退屈な日々にさようならをのりっくのレビュー・感想・評価

退屈な日々にさようならを(2016年製作の映画)
3.9
今泉力哉はホンサンスやウディアレンのような恋愛のめんどくささを、奇妙なキャラクターとセリフで紡ぐことができる映画作家だ。だが、本作はさらに一歩踏み込んだテーマを突き付けている。

愛していた人を失ってしまう様を見届けてしまった女と、ずっとどこかで生きているだろう彼を想い続けていた女を中心に、取り残されてしまった心の空洞と愛の残骸を、まるでショベルカーで拾い上げて埋めるかのように、そっと寄り添う今泉力哉ならではの優しさがある。

もちろん今泉力哉ならではのユーモアは満載で、特に彼女から別れ話を切り出されたプライドの高い映画監督をかじる青年は画面に出てきただけで思わず頬が緩む。特にPVの監督としてアイドルに飛んだり跳ねたりすることをマネージャーと言い争う場面は最高!

その他にも部屋に女の子がたくさん座っている場面や、双子の兄との思い出の場所である公園で水風船をキャッチボールする場面、彼女が残すパンの耳を食べる場面などなど、思わず愛おしくなる場面が満載。

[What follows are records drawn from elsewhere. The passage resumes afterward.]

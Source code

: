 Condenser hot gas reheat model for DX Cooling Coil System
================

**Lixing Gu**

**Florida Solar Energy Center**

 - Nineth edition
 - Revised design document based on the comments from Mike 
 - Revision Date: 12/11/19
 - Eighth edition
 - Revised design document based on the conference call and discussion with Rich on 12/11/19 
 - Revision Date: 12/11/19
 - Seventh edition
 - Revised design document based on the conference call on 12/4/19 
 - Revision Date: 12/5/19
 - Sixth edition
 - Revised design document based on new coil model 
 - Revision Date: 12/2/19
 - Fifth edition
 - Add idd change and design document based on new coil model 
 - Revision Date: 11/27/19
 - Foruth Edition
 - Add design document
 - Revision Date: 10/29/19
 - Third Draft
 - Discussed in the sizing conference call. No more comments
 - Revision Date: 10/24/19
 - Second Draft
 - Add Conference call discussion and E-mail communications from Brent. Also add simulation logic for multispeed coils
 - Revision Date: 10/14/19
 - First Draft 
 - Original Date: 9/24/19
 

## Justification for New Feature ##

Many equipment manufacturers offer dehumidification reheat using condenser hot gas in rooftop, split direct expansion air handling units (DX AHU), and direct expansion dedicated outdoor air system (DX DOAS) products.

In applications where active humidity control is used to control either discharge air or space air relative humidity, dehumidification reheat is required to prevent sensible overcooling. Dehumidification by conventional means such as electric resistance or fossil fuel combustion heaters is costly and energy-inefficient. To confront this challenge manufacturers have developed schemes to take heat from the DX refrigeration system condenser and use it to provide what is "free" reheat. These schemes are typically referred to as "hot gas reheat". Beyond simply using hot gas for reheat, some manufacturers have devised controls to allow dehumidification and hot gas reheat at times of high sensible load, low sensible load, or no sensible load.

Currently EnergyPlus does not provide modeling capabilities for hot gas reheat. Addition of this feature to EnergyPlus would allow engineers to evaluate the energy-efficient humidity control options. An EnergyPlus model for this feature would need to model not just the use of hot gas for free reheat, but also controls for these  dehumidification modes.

人が死んだという事実を知らなければ、その人はきっとどこかで生きているんだろうなぁという想像ができる。死ぬことを認めて受け入れること。最終的には死体遺棄で自首するであろう彼女と、警察官の格好を崩さない元カノとのやり取りこそが本作のクライマックスであり、ここで作品を終わらせても良かった印象を受けた。